Vom BIR ins Hotel

«Ich wünsche mir, dass wir Flüchtlingen Arbeitsplätze anbieten können»

Rund vier Jahre lang leistete Kathrin Anliker Pionierarbeit in der Beratungsstelle für Integrations- und Religionsfragen (BIR) der SEA-Arbeitsgruppe AGR. Nun widmet sie sich einer anderen Aufgabe: Zusammen mit ihrem Verlobten Dany Misho pachtet sie das Hotel Alpina in Kandersteg – mit diesem bleibt sie der Flüchtlingsthematik erhalten. Livenet unterhielt sich mit Kathrin Anliker über ihr bisheriges Wirken sowie den beruflichen Wechsel.
Kathrin Anliker und Dany Misho im Hotel Alpina

Livenet: Kathrin Anliker, Sie haben die BIR verlassen, um das Alpina in Kandersteg zu übernehmen – wie ist es dazu gekommen?
Kathrin Anliker: Ich spürte schon einige Monate, dass ich weiterziehen werde. Mein Verlobter, er ist diplomierter Hôtelier, und ich träumten davon, uns gemeinsam in ein sinnvolles Projekt zu investieren, worin wir uns an Menschen verschenken können. Wir rechneten jedoch nicht damit, dass uns bereits vor der Hochzeit ein Hotelbetrieb anvertraut wird. Doch nachdem er ins Blaue gekündigt hatte und ich meinen Vorgesetzen bereits über meine mögliche baldige Neuorientierung informierte, kam dieser unvergessliche Anruf. Der ehemalige Chef von meinem Verlobten, Kari Bieri, vom Hotel Ermitage in Kandersteg, offerierte uns die Betriebsleitung des Hotel Alpina, welches in Partnerschaft mit seinem Hotel Ermitage in Kandersteg geführt werden könnte. Dieser Anruf veränderte alles, Gedanken kreisten und Pro und Contra wurden diskutiert. Aus Überzeugung, dass Gott uns nach Kandersteg ruft, sagten wir zu.
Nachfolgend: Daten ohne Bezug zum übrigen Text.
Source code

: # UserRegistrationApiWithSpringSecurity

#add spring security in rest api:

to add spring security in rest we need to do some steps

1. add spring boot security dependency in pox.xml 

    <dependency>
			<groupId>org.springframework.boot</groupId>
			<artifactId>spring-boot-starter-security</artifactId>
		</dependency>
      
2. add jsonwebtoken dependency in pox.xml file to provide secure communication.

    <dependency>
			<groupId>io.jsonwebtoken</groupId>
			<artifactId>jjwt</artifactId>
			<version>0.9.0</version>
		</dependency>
Bei der BIR leisteten Sie Pionierarbeit, was sind die wichtigsten Punkte, die erreicht wurden?
Gemeinsam mit dem Team erarbeiteten wir Strukturen, Stellungnahmen und Lösungsansätze, welche den Hilfesuchenden heute zugutekommen. Zudem sammelten wir breite Erfahrungen zu Integrations- und Religionsfragen, auf welche unsere Beratungen heute aufbauen. Ich freue mich sehr, dass mein Nachfolger François Pinaton die BIR nun weiterentwickeln darf, auf seine Art.
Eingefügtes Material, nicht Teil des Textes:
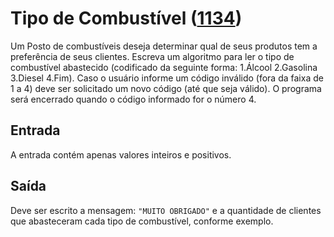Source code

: # Tipo de Combustível ([1134](https://www.urionlinejudge.com.br/judge/pt/problems/view/1134))

Um Posto de combustíveis deseja determinar qual de seus produtos tem a preferência de seus clientes. Escreva um algoritmo para ler o tipo de combustível abastecido (codificado da seguinte forma: 1.Álcool 2.Gasolina 3.Diesel 4.Fim). Caso o usuário informe um código inválido (fora da faixa de 1 a 4) deve ser solicitado um novo código (até que seja válido). O programa será encerrado quando o código informado for o número 4.

## Entrada

A entrada contém apenas valores inteiros e positivos.

## Saída

Deve ser escrito a mensagem: `"MUITO OBRIGADO"` e a quantidade de clientes que abasteceram cada tipo de combustível, conforme exemplo.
Nun leiten sie ein Hotel – war es ein Jugendtraum, ein solches Haus zu übernehmen?
Was wenige Leute in meinem Umfeld wissen ist, dass ich mir als etwa 16-Jährige einmal überlegt habe, was ich gerne machen würde, wenn ich alle Berufsmöglichkeiten der Welt hätte. Damals bin ich auf «Camping führen» gekommen. Warum? Gastgeberin sein, einfache respektive nicht-luxusorientierte Gäste bedienen, Verantwortung übernehmen und jeden Tag Einblick in Menschenleben erhalten. Zwar hatte ich diesem Traum kaum noch Beachtung geschenkt, doch ich schmunzle darüber, wie das Leben seinen Weg nimmt.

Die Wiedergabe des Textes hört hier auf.